* SOURCE DATA *
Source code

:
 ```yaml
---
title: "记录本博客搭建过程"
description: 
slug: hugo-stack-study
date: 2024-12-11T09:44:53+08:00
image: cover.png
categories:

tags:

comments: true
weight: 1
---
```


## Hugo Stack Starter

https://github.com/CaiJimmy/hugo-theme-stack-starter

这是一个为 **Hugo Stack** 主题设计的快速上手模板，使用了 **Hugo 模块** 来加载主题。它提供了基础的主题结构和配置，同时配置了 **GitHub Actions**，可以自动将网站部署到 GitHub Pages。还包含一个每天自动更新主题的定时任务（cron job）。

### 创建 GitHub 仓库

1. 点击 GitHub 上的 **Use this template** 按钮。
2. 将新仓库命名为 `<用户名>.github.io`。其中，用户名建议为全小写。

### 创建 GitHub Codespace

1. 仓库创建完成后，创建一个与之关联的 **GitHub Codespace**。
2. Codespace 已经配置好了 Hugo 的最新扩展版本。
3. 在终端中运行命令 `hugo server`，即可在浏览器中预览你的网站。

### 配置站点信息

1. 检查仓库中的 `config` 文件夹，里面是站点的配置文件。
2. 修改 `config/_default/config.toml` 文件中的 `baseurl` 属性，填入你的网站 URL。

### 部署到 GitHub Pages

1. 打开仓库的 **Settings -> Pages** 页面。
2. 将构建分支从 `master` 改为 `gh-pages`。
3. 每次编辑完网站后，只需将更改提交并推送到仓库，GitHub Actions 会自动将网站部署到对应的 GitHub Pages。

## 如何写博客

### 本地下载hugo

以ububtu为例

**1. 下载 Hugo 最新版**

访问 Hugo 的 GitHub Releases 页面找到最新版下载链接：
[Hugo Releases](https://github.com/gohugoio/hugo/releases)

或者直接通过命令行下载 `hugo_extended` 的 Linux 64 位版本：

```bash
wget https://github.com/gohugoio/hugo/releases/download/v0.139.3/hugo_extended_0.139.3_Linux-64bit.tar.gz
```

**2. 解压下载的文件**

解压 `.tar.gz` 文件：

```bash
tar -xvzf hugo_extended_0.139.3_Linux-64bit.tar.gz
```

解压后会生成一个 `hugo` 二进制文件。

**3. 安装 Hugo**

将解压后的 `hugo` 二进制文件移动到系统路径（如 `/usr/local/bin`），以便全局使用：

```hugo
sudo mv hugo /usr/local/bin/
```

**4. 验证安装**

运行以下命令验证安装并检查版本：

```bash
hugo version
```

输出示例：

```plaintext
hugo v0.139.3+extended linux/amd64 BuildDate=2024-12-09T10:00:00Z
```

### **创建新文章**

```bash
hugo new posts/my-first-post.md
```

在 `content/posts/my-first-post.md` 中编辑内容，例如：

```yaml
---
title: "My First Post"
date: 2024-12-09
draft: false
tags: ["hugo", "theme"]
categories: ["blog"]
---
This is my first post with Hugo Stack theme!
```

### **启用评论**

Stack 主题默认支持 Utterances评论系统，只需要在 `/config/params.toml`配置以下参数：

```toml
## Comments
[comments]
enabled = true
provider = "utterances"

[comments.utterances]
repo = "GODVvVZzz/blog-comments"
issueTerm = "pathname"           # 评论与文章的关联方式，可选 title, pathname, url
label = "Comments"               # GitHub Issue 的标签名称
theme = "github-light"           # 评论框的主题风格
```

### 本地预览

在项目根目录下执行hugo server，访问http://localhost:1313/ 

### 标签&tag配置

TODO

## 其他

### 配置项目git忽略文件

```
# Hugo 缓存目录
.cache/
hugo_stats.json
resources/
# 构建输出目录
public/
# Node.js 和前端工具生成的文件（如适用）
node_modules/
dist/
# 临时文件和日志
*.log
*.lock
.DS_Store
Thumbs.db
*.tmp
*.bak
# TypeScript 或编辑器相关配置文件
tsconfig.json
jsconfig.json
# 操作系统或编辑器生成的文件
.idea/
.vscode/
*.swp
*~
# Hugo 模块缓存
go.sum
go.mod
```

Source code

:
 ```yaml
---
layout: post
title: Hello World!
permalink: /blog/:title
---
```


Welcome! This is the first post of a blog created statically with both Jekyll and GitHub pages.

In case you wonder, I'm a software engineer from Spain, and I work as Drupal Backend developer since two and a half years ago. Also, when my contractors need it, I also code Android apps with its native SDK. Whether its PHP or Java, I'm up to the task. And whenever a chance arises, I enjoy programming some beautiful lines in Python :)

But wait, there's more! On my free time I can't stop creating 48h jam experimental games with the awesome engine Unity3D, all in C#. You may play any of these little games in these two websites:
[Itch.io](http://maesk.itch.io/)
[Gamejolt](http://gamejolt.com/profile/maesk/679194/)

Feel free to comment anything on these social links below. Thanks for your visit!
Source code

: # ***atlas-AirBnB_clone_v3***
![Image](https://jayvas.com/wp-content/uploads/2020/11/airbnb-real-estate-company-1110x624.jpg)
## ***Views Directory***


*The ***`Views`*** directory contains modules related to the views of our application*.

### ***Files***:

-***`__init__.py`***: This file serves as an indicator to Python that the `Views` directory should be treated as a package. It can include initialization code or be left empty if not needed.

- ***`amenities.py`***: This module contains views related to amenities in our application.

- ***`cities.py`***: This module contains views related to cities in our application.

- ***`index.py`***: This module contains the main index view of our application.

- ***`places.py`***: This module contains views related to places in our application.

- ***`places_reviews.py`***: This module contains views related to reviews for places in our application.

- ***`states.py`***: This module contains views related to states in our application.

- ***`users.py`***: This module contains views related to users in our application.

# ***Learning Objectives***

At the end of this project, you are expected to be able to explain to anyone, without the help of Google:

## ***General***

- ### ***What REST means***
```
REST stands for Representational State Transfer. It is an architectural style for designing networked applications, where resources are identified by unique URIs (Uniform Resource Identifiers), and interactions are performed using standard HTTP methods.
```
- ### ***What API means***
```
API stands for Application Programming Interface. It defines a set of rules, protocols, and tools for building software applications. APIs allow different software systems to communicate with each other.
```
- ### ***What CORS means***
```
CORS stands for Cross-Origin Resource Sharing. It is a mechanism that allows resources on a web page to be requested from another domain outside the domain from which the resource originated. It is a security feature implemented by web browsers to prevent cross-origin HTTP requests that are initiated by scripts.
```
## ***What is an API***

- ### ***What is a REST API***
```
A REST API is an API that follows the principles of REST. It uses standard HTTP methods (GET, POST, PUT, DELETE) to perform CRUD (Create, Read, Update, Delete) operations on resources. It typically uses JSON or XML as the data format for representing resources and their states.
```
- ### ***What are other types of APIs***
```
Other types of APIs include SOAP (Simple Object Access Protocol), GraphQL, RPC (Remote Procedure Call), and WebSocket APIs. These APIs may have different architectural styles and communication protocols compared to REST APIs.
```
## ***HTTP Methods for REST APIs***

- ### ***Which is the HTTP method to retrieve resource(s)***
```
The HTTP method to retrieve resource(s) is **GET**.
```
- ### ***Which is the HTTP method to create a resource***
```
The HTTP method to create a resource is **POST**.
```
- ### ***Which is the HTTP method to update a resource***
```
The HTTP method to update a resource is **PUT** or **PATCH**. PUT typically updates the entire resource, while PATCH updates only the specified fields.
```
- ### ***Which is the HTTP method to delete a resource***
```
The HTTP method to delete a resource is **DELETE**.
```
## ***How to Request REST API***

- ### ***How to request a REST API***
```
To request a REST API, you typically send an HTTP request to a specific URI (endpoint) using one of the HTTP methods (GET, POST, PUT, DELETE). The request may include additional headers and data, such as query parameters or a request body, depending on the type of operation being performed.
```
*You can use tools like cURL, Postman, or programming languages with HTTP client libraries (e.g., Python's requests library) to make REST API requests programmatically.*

* YOUR TASK *
Every line of the material above that has the string "content" needs pulling out.

* SOLUTION *
在 `content/posts/my-first-post.md` 中编辑内容，例如：
![Image](https://jayvas.com/wp-content/uploads/2020/11/airbnb-real-estate-company-1110x624.jpg)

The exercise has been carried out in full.